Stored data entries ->
Segment Open

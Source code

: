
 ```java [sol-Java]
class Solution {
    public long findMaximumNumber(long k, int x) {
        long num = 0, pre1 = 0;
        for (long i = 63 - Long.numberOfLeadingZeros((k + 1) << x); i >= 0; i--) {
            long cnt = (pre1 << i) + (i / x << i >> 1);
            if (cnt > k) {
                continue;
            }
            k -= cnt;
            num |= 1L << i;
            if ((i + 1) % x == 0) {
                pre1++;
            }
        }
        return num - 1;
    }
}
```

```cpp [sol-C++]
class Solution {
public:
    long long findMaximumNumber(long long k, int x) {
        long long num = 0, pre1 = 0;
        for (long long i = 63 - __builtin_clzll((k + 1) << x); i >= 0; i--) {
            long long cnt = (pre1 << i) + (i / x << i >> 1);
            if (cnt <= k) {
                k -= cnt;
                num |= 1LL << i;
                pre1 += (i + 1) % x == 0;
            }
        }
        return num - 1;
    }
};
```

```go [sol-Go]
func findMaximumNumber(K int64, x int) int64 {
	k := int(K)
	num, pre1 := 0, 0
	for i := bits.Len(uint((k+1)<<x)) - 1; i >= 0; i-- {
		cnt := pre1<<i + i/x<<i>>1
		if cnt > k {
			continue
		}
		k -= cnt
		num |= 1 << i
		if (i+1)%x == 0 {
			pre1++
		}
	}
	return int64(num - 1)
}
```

Segment Closed

Work required -> Every entry should be printed again exactly as written.

Output for this task ->
Source code

:
 ```java [sol-Java]
class Solution {
    public long findMaximumNumber(long k, int x) {
        long num = 0, pre1 = 0;
        for (long i = 63 - Long.numberOfLeadingZeros((k + 1) << x); i >= 0; i--) {
            long cnt = (pre1 << i) + (i / x << i >> 1);
            if (cnt > k) {
                continue;
            }
            k -= cnt;
            num |= 1L << i;
            if ((i + 1) % x == 0) {
                pre1++;
            }
        }
        return num - 1;
    }
}
```

```cpp [sol-C++]
class Solution {
public:
    long long findMaximumNumber(long long k, int x) {
        long long num = 0, pre1 = 0;
        for (long long i = 63 - __builtin_clzll((k + 1) << x); i >= 0; i--) {
            long long cnt = (pre1 << i) + (i / x << i >> 1);
            if (cnt <= k) {
                k -= cnt;
                num |= 1LL << i;
                pre1 += (i + 1) % x == 0;
            }
        }
        return num - 1;
    }
};
```

```go [sol-Go]
func findMaximumNumber(K int64, x int) int64 {
	k := int(K)
	num, pre1 := 0, 0
	for i := bits.Len(uint((k+1)<<x)) - 1; i >= 0; i-- {
		cnt := pre1<<i + i/x<<i>>1
		if cnt > k {
			continue
		}
		k -= cnt
		num |= 1 << i
		if (i+1)%x == 0 {
			pre1++
		}
	}
	return int64(num - 1)
}
```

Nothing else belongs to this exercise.